“Pelecehan seksual.” Kata itu ia bisikkan dengan suara paling rendahnya yang terselip tangis. Luka yang ia hantarkan dalam suaranya langsung menembus relungku. Dadaku terasa begitu sesak menahan emosi yang bercampur di dalamnya. Sakit dan perih, aku belum pernah merasakan seperti ini lagi semenjak kematian kedua kakakku.
Khata menangis kembali dalam dadaku. Rintik hujan pelan di luar sedikit menyembunyikan tangis itu. Tangisan yang juga menyayat-nyayat hati ini. Bibirku terasa lengket, tak tahu harus berkata apa. Hanya air mata yang bebas mengalir keluar begitu saja dari kedua mataku. Aku mengelus pelan punggungnya, benar-benar tak berdaya untuk dapat menghiburnya.
“Perih, Na..” Dia berkata sangat lirih. “Pria itu sudah mengambil semuanya.” Imbuhnya dalam emosi yang tertanam di kalimatnya.

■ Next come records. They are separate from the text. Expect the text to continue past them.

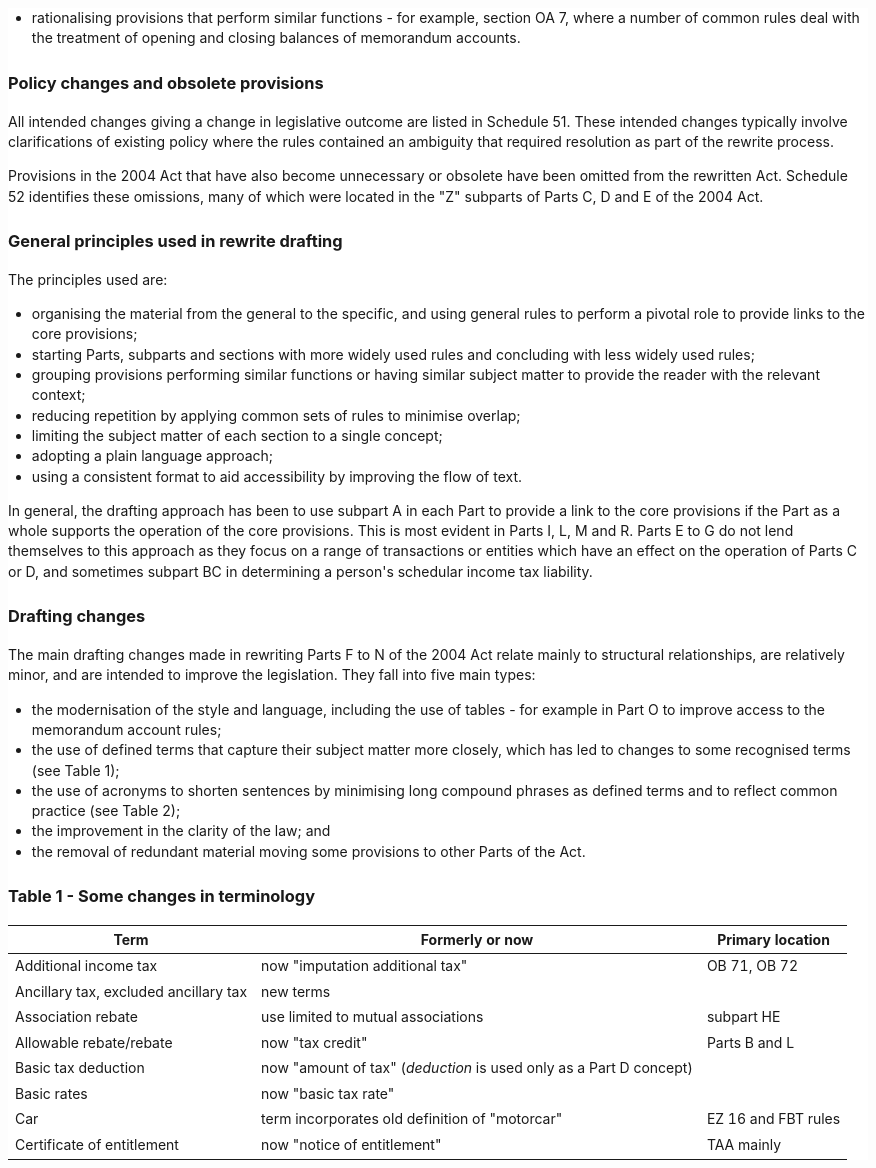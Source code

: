 *   rationalising provisions that perform similar functions - for example, section OA 7, where a number of common rules deal with the treatment of opening and closing balances of memorandum accounts.

### Policy changes and obsolete provisions

All intended changes giving a change in legislative outcome are listed in Schedule 51. These intended changes typically involve clarifications of existing policy where the rules contained an ambiguity that required resolution as part of the rewrite process.

Provisions in the 2004 Act that have also become unnecessary or obsolete have been omitted from the rewritten Act. Schedule 52 identifies these omissions, many of which were located in the "Z" subparts of Parts C, D and E of the 2004 Act.

### General principles used in rewrite drafting

The principles used are:

*   organising the material from the general to the specific, and using general rules to perform a pivotal role to provide links to the core provisions;
*   starting Parts, subparts and sections with more widely used rules and concluding with less widely used rules;
*   grouping provisions performing similar functions or having similar subject matter to provide the reader with the relevant context;
*   reducing repetition by applying common sets of rules to minimise overlap;
*   limiting the subject matter of each section to a single concept;
*   adopting a plain language approach;
*   using a consistent format to aid accessibility by improving the flow of text.

In general, the drafting approach has been to use subpart A in each Part to provide a link to the core provisions if the Part as a whole supports the operation of the core provisions. This is most evident in Parts I, L, M and R. Parts E to G do not lend themselves to this approach as they focus on a range of transactions or entities which have an effect on the operation of Parts C or D, and sometimes subpart BC in determining a person's schedular income tax liability.

### Drafting changes

The main drafting changes made in rewriting Parts F to N of the 2004 Act relate mainly to structural relationships, are relatively minor, and are intended to improve the legislation. They fall into five main types:

*   the modernisation of the style and language, including the use of tables - for example in Part O to improve access to the memorandum account rules;
*   the use of defined terms that capture their subject matter more closely, which has led to changes to some recognised terms (see Table 1);
*   the use of acronyms to shorten sentences by minimising long compound phrases as defined terms and to reflect common practice (see Table 2);
*   the improvement in the clarity of the law; and
*   the removal of redundant material moving some provisions to other Parts of the Act.

### Table 1 - Some changes in terminology

| **Term** | **Formerly or now** | **Primary location** |
| --- | --- | --- |
| Additional income tax | now "imputation additional tax" | OB 71, OB 72 |
| Ancillary tax, excluded ancillary tax | new terms |     |
| Association rebate | use limited to mutual associations | subpart HE |
| Allowable rebate/rebate | now "tax credit" | Parts B and L |
| Basic tax deduction | now "amount of tax" (_deduction_ is used only as a Part D concept) |     |
| Basic rates | now "basic tax rate" |     |
| Car | term incorporates old definition of "motorcar" | EZ 16 and FBT rules |
| Certificate of entitlement | now "notice of entitlement" | TAA mainly |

“Hei, ada aku, kakek dan nenekmu, Anka. Kamu masih memiliki cinta yang menjagamu.” Aku memandang lekat-lekat matanya dalam. Mata itu sungguh mengisyaratkan luka batin yang menganga lebar. Pelupuknya menutup jendela jiwanya. Air mata terus berkucur keluar. Bibirnya kembali bergerak, mengeluarkan hasil getaran yang bersatu membuat alunan kata dengan makna yang lebih perih.
“Dia sudah membunuh orang tuaku. Dan diriku malam itu telah terkoyak habis. Perih ini selama lebih dari satu dekade selalu menggerogotiku dari dalam. Perih yang tidak hanya berada di bawah sana, tapi juga dalam batin yang tak tergapai.” Aku membeku. Mengalami pelecehan seksual sudah merupakan hal yang sangat berat, mengalami kehilangan orang tua di waktu yang bersamaan, sungguh aku tak bisa lagi membayangkan bagaimana Khata masih mampu berdiri dan hidup hingga sekarang. Dan satu dekade? Oh Tuhan, dia masih kecil. Pria mana yang sungguh tega.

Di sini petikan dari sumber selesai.